It gives the students a jump on their career, too. “When you compare them to graduates who come 12 months later, they’ve already got a year of experience under their belt… it means that their career pathway happens a lot faster.”

He describes it as the company’s way to “win the war on talent”.

Students undergoing multiple or double degrees are able to offer a greater skillset, as well as the difference skills learned in other disciplines can make in practice.

Initially, Gunther and his team looked for students studying a bachelor of commerce or a bachelor of marketing. “As time’s evolved,” he says, “we’ve started to realise that there are a lot of benefits with students who are looking at multiple or double degrees.

“We’re still aligning it with commerce and business and marketing, but it’s getting some of those diverse skills that in a modern corporation – whether it’s creative design, analytics or statistics, or even some of the pragmatic thinking and strategic ideas that some of the legal students have – give a real blended approach,” he says.

IAG’s Customer Labs division blends the company’s data resources, analytics specialists, customer insights and customer experience teams with its marketing function, product innovation and digital functions. It’s wrapped together in a broad division that covers the Asia Pacific region brand channels, segments and regions.

It presents a brilliant opportunity for the IBL students to have multiple pathways for transition options, says Gunther.
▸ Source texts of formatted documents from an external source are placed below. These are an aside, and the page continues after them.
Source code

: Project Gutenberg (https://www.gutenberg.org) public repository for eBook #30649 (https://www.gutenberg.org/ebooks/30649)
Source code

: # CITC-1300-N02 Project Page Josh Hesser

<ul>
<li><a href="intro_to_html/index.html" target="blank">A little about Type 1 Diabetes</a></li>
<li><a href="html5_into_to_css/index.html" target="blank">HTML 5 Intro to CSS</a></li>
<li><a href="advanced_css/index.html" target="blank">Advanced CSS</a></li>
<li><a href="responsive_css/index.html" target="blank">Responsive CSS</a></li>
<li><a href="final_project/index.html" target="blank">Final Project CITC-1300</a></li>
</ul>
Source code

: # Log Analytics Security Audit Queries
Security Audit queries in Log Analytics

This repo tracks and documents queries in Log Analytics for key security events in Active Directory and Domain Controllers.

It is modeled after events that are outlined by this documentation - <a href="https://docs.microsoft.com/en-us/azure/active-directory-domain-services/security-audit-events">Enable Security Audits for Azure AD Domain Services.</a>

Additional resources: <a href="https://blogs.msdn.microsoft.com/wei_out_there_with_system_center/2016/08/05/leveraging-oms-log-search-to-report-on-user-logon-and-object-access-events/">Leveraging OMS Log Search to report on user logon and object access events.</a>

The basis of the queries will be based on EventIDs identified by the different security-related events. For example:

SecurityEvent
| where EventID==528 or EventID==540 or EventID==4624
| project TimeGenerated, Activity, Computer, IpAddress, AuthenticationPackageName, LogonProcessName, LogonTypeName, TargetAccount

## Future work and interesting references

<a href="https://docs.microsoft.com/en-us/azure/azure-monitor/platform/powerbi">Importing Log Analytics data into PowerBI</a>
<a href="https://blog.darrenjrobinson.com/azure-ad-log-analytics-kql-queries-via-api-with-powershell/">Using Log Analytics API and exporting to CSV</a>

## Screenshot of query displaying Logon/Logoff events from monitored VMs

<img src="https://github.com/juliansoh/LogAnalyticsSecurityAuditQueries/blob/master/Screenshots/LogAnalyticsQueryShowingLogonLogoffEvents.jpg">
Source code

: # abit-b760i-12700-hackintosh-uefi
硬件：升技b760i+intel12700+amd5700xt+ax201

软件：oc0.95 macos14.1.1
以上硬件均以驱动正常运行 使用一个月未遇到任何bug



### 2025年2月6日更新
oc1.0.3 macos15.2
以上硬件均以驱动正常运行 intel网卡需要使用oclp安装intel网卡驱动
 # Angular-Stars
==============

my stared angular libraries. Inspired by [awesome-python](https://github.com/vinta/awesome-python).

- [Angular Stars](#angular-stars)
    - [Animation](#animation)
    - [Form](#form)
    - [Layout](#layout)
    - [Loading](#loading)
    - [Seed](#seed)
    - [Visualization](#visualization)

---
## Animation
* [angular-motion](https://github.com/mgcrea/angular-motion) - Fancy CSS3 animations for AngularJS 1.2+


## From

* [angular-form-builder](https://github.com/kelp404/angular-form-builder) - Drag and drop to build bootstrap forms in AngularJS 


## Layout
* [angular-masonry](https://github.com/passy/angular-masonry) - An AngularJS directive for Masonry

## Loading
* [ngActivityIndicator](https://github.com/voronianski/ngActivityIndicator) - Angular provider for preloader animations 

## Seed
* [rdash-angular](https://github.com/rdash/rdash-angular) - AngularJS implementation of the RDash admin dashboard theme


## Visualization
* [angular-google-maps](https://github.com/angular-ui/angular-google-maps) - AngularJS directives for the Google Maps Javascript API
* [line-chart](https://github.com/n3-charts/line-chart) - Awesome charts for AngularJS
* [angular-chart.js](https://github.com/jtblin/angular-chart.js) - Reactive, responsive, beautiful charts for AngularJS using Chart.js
“We’ve got one individual that’s now leading product development streams in a product management type role, another that’s running all of our digital and marketing automation, and another one that’s in customer insights and customer experience,” he says. All three are products of the program.

“They’ve all come through the same pathway, but it gives you a sense of how those three have gone into different skill areas, because that’s where they’re passionate, but also where their skills and experiences lie.”
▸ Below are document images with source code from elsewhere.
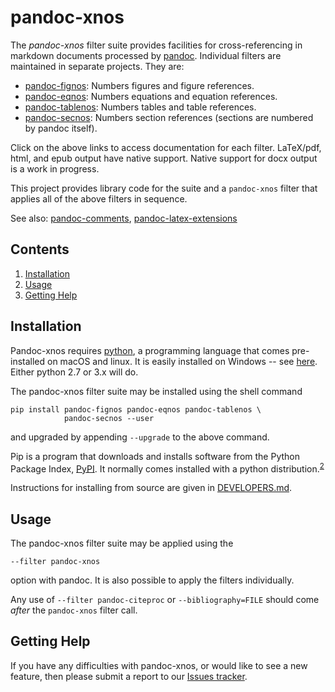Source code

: 
pandoc-xnos
===========

The *pandoc-xnos* filter suite provides facilities for cross-referencing in markdown documents processed by [pandoc]. Individual filters are maintained in separate projects.  They are:

* [pandoc-fignos]: Numbers figures and figure references.
* [pandoc-eqnos]: Numbers equations and equation references.
* [pandoc-tablenos]: Numbers tables and table references.
* [pandoc-secnos]: Numbers section references (sections are
  numbered by pandoc itself).

Click on the above links to access documentation for each filter.   LaTeX/pdf, html, and epub output have native support.  Native support for docx output is a work in progress.

This project provides library code for the suite and a `pandoc-xnos` filter that applies all of the above filters in sequence.

See also: [pandoc-comments], [pandoc-latex-extensions]

[pandoc]: http://pandoc.org/
[pandoc-fignos]: https://github.com/tomduck/pandoc-fignos
[pandoc-eqnos]: https://github.com/tomduck/pandoc-eqnos
[pandoc-tablenos]: https://github.com/tomduck/pandoc-tablenos
[pandoc-secnos]: https://github.com/tomduck/pandoc-secnos
[pandoc-comments]: https://github.com/tomduck/pandoc-comments
[pandoc-latex-extensions]: https://github.com/tomduck/pandoc-latex-extensions


Contents
--------

 1. [Installation](#installation)
 2. [Usage](#usage)
 3. [Getting Help](#getting-help)


Installation
------------

Pandoc-xnos requires [python], a programming language that comes pre-installed on macOS and linux.  It is easily installed on Windows -- see [here](https://realpython.com/installing-python/).  Either python 2.7 or 3.x will do.

The pandoc-xnos filter suite may be installed using the shell command

    pip install pandoc-fignos pandoc-eqnos pandoc-tablenos \
                pandoc-secnos --user

and upgraded by appending `--upgrade` to the above command.

Pip is a program that downloads and installs software from the Python Package Index, [PyPI].  It normally comes installed with a python distribution.<sup>[2](#footnote2)</sup>

Instructions for installing from source are given in [DEVELOPERS.md].

[python]: https://www.python.org/
[PyPI]: https://pypi.python.org/pypi
[DEVELOPERS.md]: DEVELOPERS.md


Usage
-----

The pandoc-xnos filter suite may be applied using the

    --filter pandoc-xnos

option with pandoc.  It is also possible to apply the filters individually.

Any use of `--filter pandoc-citeproc` or `--bibliography=FILE` should come *after* the `pandoc-xnos` filter call.


Getting Help
------------

If you have any difficulties with pandoc-xnos, or would like to see a new feature, then please submit a report to our [Issues tracker].

[Issues tracker]: https://github.com/tomduck/pandoc-xnos/issues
In regards to technological developments that continue to redefine the marketing profession, and what this means for employers looking for ideal candidates, Gunther says, “The one thing that everyone says is ‘we’ve got to understand data, and we’ve got to understand analytics,’ but I think if you step back, what you’re actually looking for is their ability to have great problem-solving skills, and great decision-making skills.

“If you were to look through the real soft skills, they’re the two things that any company that’s hiring staff would go after.”

The recruiter

Christine Khor, managing director, Chorus Executive

Working in recruitment, Khor is able talk about both sides of the coin, working closely with employers looking to hire marketing talent, as well as graduates looking for work. What does she have to say about the qualifications versus experience debate? Which is more important and sought after by employers?

“Education is definitely the price of entry,” she says. “Most employers are looking for some sort of undergraduate degree, and more and more so now, graduate qualifications.”

It’s not just about the degree. “It’s to show that people have discipline,” says Khor, and “to show that they appreciate learning and are investing in themselves.”

Beyond that, there are plenty of technical skills that are sought after – category management, product management, digital and social – which are also basically considered to be necessary skills for all today. “The things where people are coming unstuck is in the leadership space and the softer skills,” she says.

Employers are looking for candidates who can demonstrate that they’ve been agile, have financial and commercial acumen, and strategic thinking abilities.

Another key asset they’re looking for – Millennial readers take note – is loyalty and longevity in tenure. When employers look at candidates’ resumés, which show they’ve jumped from company to company, they think, ‘This person clearly can’t have learned a whole lot, because they never would have been able to put a plan in place, executed it and learned from it if they’re jumping every 12 months.’

What about the marketing grad who has just stepped out of university with a degree, with no experience to show as yet? Should they buckle down and try and find a job – any job – or continue their studies to bolster their qualifications?

“I definitely recommend getting a job,” Khor says. “Book learning and real learning are two different things.”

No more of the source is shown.